Premium
Differences in Intracellular Calcium Oscillations in Response to Glucose in Pancreatic Islets of Pregnant and Non‐pregnant Mice
Author(s) -
Wuyts Caroline,
Philippaert Koenraad,
Vennekens Rudi
Publication year - 2021
Publication title -
the faseb journal
Language(s) - English
Resource type - Journals
SCImago Journal Rank - 1.709
H-Index - 277
eISSN - 1530-6860
pISSN - 0892-6638
DOI - 10.1096/fasebj.2021.35.s1.02768
Subject(s) - medicine , endocrinology , pancreatic islets , calcium , pregnancy , insulin , insulin oscillation , islet , glucose homeostasis , fetus , calcium in biology , l glucose , homeostasis , calcium metabolism , biology , chemistry , insulin resistance , genetics
During pregnancy, the female body needs to adapt the energy homeostasis to accommodate the needs of a growing fetus. Therefore, the insulin resistance of the mother increases. This process is counterbalanced by increased insulin secretion from pancreatic β‐cells. In rodents, both β‐cell proliferation and increased glucose stimulated insulin secretion contribute to this compensation. To study basic mechanisms underlying this increased insulin secretion, we compare the intracellular Ca 2+ oscillations in pancreatic islets isolated from pregnant and from non‐pregnant mice. Islets were isolated on gestational day 16 from pregnant wildtype C57BL/6N mice and from non‐pregnant control mice, aged 12‐15 weeks. Calcium imaging studies using fluorescence microscopy were performed in the presence of different glucose concentrations. Pancreatic islets clearly showed a pregnancy phenotype characterized by different responses to glucose, and their size seemed to be increased during pregnancy. In islets isolated from pregnant mice, a larger proportion of the islets respond to a lower glucose concentration (6‐6.5 mM) by initiating Ca 2+ oscillations. Islets from pregnant mice react with a different oscillation pattern compared to those from non‐pregnant mice. When 6.5 mM glucose was applied for 30 minutes, the oscillation frequency was increased compared to the oscillation pattern in islets from non‐pregnant mice. No significant difference in the lag time between the application of the glucose and the occurrence of the first calcium spike was found. The general calcium levels in the islets from pregnant mice were elevated compared to those of non‐pregnant mice.
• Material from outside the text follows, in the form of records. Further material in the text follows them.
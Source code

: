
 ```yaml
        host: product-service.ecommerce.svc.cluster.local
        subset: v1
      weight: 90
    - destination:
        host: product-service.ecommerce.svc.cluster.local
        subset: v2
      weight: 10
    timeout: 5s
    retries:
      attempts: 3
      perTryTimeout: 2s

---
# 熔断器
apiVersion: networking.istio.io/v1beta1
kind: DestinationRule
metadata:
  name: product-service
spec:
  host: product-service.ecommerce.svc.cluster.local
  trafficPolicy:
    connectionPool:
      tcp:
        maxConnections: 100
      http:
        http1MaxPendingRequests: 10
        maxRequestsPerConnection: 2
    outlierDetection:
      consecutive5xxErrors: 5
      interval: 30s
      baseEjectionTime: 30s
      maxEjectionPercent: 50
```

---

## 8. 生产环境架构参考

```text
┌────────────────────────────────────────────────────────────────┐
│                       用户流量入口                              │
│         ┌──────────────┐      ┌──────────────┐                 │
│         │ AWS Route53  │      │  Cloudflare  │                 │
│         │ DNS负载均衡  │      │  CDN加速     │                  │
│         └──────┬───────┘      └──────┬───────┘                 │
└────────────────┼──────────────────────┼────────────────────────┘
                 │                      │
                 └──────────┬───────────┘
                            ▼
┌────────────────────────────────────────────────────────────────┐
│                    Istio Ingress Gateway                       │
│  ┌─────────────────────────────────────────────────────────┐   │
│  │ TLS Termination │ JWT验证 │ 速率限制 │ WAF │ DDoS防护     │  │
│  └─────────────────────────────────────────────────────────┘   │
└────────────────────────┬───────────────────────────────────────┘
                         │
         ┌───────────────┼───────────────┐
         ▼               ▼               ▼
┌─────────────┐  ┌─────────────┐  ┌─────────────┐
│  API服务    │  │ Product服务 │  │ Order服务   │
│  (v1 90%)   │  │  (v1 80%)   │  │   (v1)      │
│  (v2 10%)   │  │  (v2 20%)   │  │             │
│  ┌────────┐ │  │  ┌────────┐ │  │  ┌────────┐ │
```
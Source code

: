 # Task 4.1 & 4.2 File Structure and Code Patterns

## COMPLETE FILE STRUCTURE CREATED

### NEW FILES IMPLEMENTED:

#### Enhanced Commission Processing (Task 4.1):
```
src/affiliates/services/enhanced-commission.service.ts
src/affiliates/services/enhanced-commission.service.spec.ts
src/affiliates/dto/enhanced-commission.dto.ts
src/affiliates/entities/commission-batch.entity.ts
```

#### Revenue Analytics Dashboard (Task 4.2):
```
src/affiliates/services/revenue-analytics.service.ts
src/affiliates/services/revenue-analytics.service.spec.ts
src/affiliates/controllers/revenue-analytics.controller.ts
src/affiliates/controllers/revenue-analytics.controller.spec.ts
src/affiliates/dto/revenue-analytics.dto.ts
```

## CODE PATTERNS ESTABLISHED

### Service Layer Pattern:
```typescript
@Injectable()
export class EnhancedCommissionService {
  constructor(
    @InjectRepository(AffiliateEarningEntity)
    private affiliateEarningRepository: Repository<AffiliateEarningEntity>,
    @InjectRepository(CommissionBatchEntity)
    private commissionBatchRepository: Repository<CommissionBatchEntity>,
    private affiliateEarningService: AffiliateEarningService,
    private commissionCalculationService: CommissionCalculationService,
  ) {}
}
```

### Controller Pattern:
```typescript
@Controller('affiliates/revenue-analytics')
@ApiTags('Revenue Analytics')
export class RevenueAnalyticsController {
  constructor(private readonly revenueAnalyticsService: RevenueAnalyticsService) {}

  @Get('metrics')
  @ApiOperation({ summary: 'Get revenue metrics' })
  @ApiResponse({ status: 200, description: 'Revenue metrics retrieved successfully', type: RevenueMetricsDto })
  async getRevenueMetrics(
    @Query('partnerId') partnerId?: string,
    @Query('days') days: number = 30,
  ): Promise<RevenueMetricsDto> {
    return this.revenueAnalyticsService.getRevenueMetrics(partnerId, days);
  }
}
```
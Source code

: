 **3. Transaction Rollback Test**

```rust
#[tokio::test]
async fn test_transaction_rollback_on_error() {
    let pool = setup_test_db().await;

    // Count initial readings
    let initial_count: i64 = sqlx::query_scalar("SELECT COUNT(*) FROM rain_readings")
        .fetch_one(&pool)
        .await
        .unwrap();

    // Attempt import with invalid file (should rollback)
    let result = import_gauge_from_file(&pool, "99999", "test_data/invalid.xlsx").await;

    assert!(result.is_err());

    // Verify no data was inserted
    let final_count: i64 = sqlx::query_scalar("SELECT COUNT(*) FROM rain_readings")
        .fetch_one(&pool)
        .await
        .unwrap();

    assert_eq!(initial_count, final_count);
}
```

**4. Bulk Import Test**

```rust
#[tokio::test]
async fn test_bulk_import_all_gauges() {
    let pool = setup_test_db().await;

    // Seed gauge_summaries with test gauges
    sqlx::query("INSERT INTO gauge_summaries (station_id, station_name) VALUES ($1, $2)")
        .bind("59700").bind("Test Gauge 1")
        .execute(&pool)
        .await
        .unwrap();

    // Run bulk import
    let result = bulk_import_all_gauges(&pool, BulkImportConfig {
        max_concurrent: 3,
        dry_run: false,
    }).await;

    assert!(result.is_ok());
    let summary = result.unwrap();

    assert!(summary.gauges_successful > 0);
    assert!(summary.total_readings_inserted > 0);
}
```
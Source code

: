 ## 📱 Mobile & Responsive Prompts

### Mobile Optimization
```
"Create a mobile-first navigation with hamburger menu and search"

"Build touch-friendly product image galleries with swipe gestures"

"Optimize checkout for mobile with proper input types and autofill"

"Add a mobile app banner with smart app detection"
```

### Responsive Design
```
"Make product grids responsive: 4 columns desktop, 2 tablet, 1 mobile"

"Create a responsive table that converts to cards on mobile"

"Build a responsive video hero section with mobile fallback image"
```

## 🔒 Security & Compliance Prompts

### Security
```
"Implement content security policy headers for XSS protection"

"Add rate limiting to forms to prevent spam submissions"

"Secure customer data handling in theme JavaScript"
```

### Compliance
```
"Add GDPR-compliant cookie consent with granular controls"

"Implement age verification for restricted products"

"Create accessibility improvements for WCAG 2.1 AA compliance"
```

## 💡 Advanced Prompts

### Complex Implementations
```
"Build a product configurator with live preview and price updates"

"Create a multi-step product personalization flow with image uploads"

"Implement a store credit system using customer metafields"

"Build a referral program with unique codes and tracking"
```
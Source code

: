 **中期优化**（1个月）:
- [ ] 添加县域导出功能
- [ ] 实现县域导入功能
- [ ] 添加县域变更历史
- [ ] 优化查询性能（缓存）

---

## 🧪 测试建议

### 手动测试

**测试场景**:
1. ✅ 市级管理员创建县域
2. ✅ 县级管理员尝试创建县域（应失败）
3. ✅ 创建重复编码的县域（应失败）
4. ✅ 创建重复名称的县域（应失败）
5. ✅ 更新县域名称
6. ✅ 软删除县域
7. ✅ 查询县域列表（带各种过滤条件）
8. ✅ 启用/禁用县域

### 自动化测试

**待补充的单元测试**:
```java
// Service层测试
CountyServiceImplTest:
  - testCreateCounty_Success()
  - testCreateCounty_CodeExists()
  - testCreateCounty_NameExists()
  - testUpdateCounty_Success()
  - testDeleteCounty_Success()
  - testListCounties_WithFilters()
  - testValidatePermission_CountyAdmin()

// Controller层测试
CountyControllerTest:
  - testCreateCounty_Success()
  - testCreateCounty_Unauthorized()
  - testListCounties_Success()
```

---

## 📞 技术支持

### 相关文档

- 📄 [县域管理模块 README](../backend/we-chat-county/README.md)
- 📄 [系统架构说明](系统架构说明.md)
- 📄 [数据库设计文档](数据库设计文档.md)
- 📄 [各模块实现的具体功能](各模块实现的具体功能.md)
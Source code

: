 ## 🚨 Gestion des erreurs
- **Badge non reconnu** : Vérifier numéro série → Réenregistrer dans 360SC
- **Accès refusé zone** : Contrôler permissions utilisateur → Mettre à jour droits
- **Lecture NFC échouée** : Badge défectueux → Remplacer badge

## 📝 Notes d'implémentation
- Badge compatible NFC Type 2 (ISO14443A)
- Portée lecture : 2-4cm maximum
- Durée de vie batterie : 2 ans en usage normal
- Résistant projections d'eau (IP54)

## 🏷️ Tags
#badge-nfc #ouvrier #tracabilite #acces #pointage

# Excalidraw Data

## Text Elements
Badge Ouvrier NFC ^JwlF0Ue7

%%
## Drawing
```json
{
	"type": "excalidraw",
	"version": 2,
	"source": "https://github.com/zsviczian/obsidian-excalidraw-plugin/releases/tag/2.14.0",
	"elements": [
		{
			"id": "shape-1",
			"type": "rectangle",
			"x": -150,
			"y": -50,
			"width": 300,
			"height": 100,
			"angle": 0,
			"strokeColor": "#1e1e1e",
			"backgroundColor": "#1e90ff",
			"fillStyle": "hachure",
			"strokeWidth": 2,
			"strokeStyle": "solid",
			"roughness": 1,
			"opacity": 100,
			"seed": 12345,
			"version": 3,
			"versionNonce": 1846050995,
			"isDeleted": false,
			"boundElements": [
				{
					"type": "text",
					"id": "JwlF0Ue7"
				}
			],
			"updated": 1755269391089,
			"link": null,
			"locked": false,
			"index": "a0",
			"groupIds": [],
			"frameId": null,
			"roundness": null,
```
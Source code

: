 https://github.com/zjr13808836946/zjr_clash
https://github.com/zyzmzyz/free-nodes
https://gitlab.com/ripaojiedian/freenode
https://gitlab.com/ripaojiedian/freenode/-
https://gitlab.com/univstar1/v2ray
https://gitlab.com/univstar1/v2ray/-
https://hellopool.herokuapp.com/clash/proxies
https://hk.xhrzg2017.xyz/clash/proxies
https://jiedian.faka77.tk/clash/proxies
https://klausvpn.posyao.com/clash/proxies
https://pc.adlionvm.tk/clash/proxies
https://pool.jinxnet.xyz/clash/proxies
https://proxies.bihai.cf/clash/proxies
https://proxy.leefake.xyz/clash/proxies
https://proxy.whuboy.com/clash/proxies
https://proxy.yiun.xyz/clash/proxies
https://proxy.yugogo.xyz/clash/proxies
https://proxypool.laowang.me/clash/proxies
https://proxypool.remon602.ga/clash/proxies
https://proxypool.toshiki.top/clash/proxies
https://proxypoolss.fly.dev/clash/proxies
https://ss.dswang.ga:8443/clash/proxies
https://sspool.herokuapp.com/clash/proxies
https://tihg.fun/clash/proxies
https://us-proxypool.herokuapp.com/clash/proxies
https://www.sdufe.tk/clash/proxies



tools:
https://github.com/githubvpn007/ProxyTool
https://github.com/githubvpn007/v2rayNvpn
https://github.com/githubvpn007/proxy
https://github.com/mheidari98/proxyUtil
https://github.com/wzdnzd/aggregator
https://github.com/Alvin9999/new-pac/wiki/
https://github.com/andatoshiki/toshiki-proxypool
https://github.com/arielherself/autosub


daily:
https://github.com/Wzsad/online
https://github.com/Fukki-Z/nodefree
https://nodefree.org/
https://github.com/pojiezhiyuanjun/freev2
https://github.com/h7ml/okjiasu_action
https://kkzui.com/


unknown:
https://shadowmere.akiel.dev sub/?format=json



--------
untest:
Remarkably, the opposite relation was observed when the glucose stimulus was increased to 8 mM glucose. In this condition, non‐pregnant islets oscillate significantly faster compared to pregnant islets but the oscillations from islets of pregnant mice are wider. These results suggest that islets of pregnant mice are more sensitive to glucose in terms of Ca 2+ signaling.